Charting Faith's Geography in Rough-and-Tumble History


Jones, Arthur, National Catholic Reporter


Georgetown dropout James T. Fisher found Christian mysticism in a taxicab.

In the winter of 1976-77, Fisher was living alone in Hoboken, N.J., and driving a cab in New York City. "In the isolation of my taxi seat," he said, sending his phrases forth in clusters, "I began to be very drawn toward the Christian mystical tradition" and particularly one of its contemporary, exponents, Trappist Fr. Thomas Merton.

Twenty years later his seat was the Danforth Chair in Humanities at St. Louis University, a joint appointment in history, and theological studies. He'd circled back to his Jesuit academic roots. Now he's on the move again back east to St. Peter's College, Jersey City, N.J., as the Will and Ariel Durant Professor of Humanities.

What drives Fisher is a fascination with how religion itself works in the culture. The movie screen has become a prime textbook as he tries to focus on religious history that is "not consumed" simply by religion.

Currently that means the film, "On the Waterfront," as he delves into labor priests and Irish longshoremen, Port of New York, 1920s to '40s. He is completing his trilogy on American Catholicism, following on from The Catholic Counterculture in America, 1933-1962 (1989), and Doctor America: The Lives of Thomas A. Dooley (1997).

"As the long generation of the post-Vatican II era yields to a new dispensation," Fisher said, "we need to gather a lot more stories to fill the spaces between the church's dueling factions."

During seven years at St. Louis University, Fisher's students have charted the geography of faith in the region, examining popular shrines and devotional sites, rural parish apostolates and urban ethnic parishes.

"This is what American Catholic studies is all about," he said, "uncovering a kind of `found theology' of everyday life that might offer material for the reflection of professional theologians. And there is plenty of room for the area of Catholic consciousness to grow wider still."

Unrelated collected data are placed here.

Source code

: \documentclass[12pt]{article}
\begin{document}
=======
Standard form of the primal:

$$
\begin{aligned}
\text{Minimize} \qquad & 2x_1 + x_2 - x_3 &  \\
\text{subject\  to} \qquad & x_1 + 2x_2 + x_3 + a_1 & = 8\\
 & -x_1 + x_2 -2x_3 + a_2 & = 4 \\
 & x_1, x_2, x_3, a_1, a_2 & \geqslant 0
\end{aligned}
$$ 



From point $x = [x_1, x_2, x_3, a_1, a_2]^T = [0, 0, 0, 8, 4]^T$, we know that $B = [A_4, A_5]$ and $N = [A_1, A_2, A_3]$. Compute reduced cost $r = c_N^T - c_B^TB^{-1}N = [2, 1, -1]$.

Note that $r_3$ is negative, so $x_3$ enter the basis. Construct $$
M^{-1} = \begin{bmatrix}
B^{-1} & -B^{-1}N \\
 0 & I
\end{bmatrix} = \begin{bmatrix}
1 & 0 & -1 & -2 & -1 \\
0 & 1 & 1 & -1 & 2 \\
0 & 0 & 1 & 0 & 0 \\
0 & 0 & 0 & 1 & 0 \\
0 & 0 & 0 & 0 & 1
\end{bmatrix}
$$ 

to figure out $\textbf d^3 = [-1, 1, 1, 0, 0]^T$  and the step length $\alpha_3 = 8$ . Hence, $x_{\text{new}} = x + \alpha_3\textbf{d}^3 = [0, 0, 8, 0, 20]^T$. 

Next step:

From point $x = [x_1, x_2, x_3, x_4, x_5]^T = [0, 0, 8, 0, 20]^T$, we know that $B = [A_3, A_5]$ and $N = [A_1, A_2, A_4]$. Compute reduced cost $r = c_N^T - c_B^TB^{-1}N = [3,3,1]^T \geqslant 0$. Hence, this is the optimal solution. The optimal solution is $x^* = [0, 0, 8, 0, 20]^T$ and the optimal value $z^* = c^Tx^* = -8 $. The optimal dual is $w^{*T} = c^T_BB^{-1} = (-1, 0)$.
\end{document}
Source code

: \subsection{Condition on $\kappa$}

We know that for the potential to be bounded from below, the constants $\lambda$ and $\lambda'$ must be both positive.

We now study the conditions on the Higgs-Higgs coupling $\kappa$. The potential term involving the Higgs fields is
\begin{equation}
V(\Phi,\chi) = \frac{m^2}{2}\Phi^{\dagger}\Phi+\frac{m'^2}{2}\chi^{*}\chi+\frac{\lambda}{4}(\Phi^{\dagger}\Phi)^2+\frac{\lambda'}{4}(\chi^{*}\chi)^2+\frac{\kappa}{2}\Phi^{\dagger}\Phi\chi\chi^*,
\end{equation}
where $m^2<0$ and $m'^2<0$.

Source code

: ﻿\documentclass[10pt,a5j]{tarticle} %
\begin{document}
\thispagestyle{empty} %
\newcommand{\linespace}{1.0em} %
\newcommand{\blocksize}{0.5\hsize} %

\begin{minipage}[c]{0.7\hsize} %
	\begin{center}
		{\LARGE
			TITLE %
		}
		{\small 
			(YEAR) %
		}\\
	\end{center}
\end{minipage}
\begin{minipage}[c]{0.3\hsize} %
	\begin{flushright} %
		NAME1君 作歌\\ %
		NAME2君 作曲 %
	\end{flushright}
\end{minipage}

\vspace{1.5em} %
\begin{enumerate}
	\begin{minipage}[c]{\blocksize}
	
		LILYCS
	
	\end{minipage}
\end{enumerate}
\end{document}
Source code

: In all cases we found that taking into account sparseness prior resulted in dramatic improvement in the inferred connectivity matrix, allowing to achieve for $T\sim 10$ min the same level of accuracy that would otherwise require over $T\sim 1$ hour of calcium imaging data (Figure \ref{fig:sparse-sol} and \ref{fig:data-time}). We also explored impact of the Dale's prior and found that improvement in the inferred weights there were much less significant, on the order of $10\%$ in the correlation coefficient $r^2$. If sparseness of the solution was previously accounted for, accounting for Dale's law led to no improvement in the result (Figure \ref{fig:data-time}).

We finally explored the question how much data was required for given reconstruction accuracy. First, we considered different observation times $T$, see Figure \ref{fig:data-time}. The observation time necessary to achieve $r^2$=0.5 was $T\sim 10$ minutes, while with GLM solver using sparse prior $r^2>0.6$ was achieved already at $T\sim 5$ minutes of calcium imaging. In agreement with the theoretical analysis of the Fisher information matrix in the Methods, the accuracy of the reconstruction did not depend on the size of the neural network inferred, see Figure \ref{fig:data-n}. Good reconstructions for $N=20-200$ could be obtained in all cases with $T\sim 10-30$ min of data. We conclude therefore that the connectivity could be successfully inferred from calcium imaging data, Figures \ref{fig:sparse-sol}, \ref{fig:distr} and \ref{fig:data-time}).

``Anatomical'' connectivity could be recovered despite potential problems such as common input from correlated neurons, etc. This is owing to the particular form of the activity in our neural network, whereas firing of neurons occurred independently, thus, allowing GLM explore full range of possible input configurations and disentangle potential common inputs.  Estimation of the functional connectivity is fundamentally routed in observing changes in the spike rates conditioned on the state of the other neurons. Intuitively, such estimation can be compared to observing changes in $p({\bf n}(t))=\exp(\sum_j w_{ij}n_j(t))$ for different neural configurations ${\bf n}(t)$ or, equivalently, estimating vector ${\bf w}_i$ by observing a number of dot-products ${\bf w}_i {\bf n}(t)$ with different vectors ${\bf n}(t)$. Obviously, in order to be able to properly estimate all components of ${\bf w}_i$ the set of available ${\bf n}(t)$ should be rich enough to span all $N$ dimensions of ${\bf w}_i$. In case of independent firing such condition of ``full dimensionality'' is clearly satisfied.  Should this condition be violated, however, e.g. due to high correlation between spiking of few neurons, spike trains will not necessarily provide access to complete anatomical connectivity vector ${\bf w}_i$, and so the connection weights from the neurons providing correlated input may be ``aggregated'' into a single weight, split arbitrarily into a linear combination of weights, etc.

Historians look hack. But Fisher also looks forward with his students, young Catholics unconnected to, unaware of, the rough-and-tumble American Catholicism he wallows in as he does his research. Here's what he sees.

His students, he said, "are waiting for a saint from their own generation. This current generation of Catholic students, cut off from much of American Catholic history," nonetheless reflects, he said, "an extraordinary devotional revival coupled with a social justice commitment, certainly in the Jesuit context, that has canonized Dorothy Day and the Catholic Worker movement."

Fisher as a young Catholic did not need to wait for a saint. He grew up with plenty of them in an "extraordinarily devout" Irish Catholic family. Its dose-focused devotion, he said, excluded what was happening on the immediate Catholic periphery. "They would not have known who Dorothy Day or Merton were." But they could shake funeral home rafters with the rosary at a wake.

In the '70s, in search of a monastic mystical experience, Fisher traded in the cab steering wheel for that of a battered old car inherited from his grandfather and headed for Appalachia. He turned around once he reached Virginia.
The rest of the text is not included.